The Navy, in partnership with the departments of Energy and Agriculture, is working with the private sector to create a sustainable U.S.-based alternative energy industry as part of a plan President Barack Obama announced in March to reduce American dependence on foreign oil.
Navy Secretary Ray Mabus, along with Agriculture Secretary Tom Vilsack and Energy Secretary Steven Chu, announced the latest part of the plan in a conference call with reporters Aug. 16.
Under the plan, the Navy, Agriculture and Energy departments will share equally in a $510 million investment over three years -- estimated at half the private sector's cost -- in the production of advanced "drop-in" aviation and marine biofuels, which can be used with existing fuels to power military and commercial vehicles, they said.
The White House's Biofuels Interagency Work Group and Rural Council will oversee the initiative with the simultaneous goal of boosting America's rural economies, they said.
"America's long-term national security depends upon a commercially viable domestic biofuels market that will benefit taxpayers while simultaneously giving sailors and Marines tactical and strategic advantages," Mabus said.
"Having energy independence in the United States is one of the most important things we can do from a security standpoint," he added.
The United States imports more than $300 billion in crude oil annually, and "price shocks and supply shocks" of the international oil market are "too much for the military to sustain," Mabus said. Every dollar per barrel increase in oil adds $30 million annually to the Navy budget, he said.
"Today's announcement not only leverages our home-grown fuel sources to support our national security, but it also helps advance the biofuels market, which ultimately brings down the cost of biofuels for everyone," Mabus added.
The initiative is in line with Mabus' goal to cut in half the Navy's oil usage by 2025, and supply its growing use of biofuels, which the secretary estimated at 8 million gallons per year.
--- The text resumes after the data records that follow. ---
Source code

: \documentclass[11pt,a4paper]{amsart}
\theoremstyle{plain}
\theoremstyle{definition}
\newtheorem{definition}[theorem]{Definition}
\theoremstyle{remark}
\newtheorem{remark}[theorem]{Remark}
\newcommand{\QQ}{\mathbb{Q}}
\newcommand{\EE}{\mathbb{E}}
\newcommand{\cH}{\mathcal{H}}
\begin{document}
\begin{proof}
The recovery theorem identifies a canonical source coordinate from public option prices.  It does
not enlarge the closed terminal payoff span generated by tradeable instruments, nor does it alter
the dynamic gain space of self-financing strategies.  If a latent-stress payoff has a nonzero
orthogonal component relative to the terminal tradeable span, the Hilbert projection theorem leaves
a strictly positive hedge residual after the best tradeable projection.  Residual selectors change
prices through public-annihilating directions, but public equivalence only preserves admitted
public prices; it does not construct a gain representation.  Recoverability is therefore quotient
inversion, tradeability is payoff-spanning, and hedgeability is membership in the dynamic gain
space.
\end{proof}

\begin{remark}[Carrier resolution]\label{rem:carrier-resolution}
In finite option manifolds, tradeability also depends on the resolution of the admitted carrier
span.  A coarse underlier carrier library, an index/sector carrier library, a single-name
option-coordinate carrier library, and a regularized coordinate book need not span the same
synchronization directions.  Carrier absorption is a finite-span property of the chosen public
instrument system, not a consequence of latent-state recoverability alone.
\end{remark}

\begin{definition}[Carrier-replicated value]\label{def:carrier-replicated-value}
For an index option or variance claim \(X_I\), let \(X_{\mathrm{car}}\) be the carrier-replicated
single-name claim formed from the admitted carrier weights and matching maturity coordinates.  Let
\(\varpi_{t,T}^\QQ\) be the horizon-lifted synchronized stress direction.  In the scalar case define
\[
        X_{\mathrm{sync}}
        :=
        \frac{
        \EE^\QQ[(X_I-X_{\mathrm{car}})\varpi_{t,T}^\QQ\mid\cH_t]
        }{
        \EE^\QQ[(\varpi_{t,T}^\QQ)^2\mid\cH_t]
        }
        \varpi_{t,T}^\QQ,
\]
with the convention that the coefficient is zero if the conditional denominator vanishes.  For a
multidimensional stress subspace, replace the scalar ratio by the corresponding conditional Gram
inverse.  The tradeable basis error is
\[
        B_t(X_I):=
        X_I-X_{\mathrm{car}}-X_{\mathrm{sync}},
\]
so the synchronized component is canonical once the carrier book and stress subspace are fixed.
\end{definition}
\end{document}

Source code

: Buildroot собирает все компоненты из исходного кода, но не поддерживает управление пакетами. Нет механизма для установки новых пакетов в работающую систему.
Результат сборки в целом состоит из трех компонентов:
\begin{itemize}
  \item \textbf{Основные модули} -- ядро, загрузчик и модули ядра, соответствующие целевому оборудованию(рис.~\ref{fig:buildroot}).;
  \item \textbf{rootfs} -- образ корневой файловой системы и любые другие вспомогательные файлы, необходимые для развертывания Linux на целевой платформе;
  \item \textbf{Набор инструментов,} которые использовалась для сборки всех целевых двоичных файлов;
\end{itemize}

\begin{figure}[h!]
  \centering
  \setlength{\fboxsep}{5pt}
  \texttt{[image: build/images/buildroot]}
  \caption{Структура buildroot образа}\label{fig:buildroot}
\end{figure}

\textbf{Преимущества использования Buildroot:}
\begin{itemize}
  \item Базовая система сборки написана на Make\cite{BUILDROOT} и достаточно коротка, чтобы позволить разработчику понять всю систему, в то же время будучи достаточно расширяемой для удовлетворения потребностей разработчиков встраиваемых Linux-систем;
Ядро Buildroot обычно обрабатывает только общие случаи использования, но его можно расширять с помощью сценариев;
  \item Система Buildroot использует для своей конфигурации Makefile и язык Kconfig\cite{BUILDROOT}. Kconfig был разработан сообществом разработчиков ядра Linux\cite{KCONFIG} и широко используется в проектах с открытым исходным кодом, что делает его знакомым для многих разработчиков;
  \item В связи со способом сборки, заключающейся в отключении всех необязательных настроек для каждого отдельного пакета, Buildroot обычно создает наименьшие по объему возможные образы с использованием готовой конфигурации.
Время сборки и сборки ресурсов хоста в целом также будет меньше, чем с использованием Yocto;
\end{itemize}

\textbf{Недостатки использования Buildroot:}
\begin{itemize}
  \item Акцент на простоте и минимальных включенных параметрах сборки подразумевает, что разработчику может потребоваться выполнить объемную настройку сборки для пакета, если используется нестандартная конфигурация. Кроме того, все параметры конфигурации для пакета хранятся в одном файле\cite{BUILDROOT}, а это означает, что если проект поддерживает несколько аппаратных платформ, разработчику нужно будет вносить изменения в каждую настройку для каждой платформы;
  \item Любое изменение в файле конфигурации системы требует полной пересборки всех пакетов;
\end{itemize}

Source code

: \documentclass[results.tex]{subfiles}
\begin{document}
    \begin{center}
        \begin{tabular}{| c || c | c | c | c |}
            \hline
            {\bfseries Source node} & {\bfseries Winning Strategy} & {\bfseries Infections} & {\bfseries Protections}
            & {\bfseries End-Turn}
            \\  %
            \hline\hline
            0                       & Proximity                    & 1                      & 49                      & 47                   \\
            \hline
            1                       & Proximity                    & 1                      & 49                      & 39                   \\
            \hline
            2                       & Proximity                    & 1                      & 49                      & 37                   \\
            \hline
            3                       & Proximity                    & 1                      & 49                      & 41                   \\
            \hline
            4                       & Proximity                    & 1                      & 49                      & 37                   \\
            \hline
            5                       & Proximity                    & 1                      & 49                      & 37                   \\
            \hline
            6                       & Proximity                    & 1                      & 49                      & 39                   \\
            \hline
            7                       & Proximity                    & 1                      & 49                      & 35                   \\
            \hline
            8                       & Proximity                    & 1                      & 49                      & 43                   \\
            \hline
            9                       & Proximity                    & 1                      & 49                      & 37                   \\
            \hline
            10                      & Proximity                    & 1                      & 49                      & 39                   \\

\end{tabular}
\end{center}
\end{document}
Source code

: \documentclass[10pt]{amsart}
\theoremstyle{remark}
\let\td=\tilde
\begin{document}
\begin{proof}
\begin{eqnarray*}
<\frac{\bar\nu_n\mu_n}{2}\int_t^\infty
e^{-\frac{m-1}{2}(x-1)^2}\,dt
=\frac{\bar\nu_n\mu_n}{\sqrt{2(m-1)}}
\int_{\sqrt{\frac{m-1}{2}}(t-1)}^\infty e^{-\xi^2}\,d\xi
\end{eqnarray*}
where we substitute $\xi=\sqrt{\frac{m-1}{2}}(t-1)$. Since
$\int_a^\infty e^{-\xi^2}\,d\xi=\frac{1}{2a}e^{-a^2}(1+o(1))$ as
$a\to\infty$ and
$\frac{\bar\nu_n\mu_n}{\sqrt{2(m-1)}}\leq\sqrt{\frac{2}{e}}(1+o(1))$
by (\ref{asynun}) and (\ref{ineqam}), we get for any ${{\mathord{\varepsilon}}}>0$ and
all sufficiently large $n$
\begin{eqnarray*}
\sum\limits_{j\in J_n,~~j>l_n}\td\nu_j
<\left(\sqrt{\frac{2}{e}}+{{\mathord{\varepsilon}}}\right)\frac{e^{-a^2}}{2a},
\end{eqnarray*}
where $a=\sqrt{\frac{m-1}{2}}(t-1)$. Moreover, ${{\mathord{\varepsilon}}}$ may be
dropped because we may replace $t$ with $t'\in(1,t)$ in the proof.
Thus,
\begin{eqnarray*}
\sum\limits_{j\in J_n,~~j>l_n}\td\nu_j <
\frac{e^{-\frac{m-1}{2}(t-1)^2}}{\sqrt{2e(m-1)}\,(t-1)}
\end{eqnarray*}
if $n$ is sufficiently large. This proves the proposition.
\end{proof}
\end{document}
"We've already flown an F/A-18 on biofuels," said Mabus. "We've flown a MV-22 Osprey on a mixture of biofuels and petroleum. We've tested our riverine craft, are sea hawk helicopters, so we are, well down the road to making sure we meet this goal tactically and strategically."
"The Navy can be the market," Mabus said. "We have a big need for biofuels. It will make us better warfighters, it will save lives, and it will reduce a vulnerability in our military that we simply shouldn't have."
The Energy Department already supports 29 biofuels projects in which producers manufacture fuels from cellulosic feedstalks -- wood, grasses and nonedible parts of plants, Chu said. Under the initiative, there can be no negative impact on U.S. food supply, they said.
The initiative is important, the secretaries said, to diversify the nation's energy supply, remove risk from the burgeoning biofuels industry, and create economic opportunities in recession-hit parts of the country.
The departments plan to release a request for proposals soon from biofuel manufacturers, and Mabus said the Navy conducted the largest-yet biofuels request of 450,000 gallons in a bid last spring.
"There is a market there that is real, that is solid," he said of producers, and added that it is growing enough that prices already are starting to decline.
The Navy will "repurpose existing funds" for its $170 million share of the investment, Mabus said. "It's a matter of setting priorities," he added.
Secretary of the Navy Ray Mabus laid out five aggressive energy goals in October 2009 to improve the Navy's energy security and efficiency, increase the Navy's energy independence, and help lead the nation toward a clean energy economy. This initiative assists in achieving the energy goal of increasing alternative energy afloat and ashore where by 2020, 50 percent of the total Department of the Navy energy consumption will come alternative sources.
Instead, the administration prefers to attack the gas and oil energy industry for receiving special "tax breaks" while taking tax money better spent on ship and aircraft repair and giving it to different politically-favored gaggle of "projects."
As I said in prior post:
The problem is not that we use too much fossil fuel, the problem is that we have allowed ourselves to become dependent on imported fossil fuel, despite sitting on the world's largest deposits of "fossil fuels."If every dollar increase in a barrel of oil adds $30 million to the Navy budget, perhaps, now that the price of a barrel of oil has dropped, we should be stocking up . . . at current prices, assuming that oil is $10 a barrel lower than it has been, the Navy has "saved" $300, 000, 000. [Using Sec Mabus's $1bbl figure to assume Navy usage of 30 million barrels]. That's enough to build a ship. He should be celebrating!
It is the importation of foreign oil that is a strategic issue, not their use. It's the long lines of commerce that bring oil to our shore that are vulnerable.
If there is "a market that is real, that is solid" for biofuel, as Sec. Mabus asserts, then there is absolutely no need for this money to be diverted in this fashion.
I have no problem with the development and use of biofuels, I just think the Navy has little or no business funding them to "remove risk from the burgeoning biofuels industry" - if it's a real "market" then let that market work.
And let the existing energy industry assist us in being energy independent. "Drill, baby, drill" is not just a political slogan, it's a way to energy independence while allowing the scientists to work their way toward biofuel heaven.
Let these "projects" bid on the same basis as all the other energy providers. Let them develop the pipeline, storage tanks and associated equipment necessary to make delivery of the fuels they can provide.
I can't wait to see how we handle refueling our ships and aircraft around the world with this stuff. Will we have a fleet of new Navy oilers carrying only the finest vintage biofuels following each of our ships? Or will we still be buying fuel in foreign ports, using "carbon based" fuels when deployed while keeping up the pretense of "green-ness" domestically? Potemkin ships?
One final thought. The energy markets are global, so that if the U.S. does succeed in becoming energy independent by using biofuel, those nasty old oil and gas products being sold to us will simply be sold to some other country with an appetite for energy and an indifference to the environment. The net result will not be much of an improvement in the "clean energy economy", will it?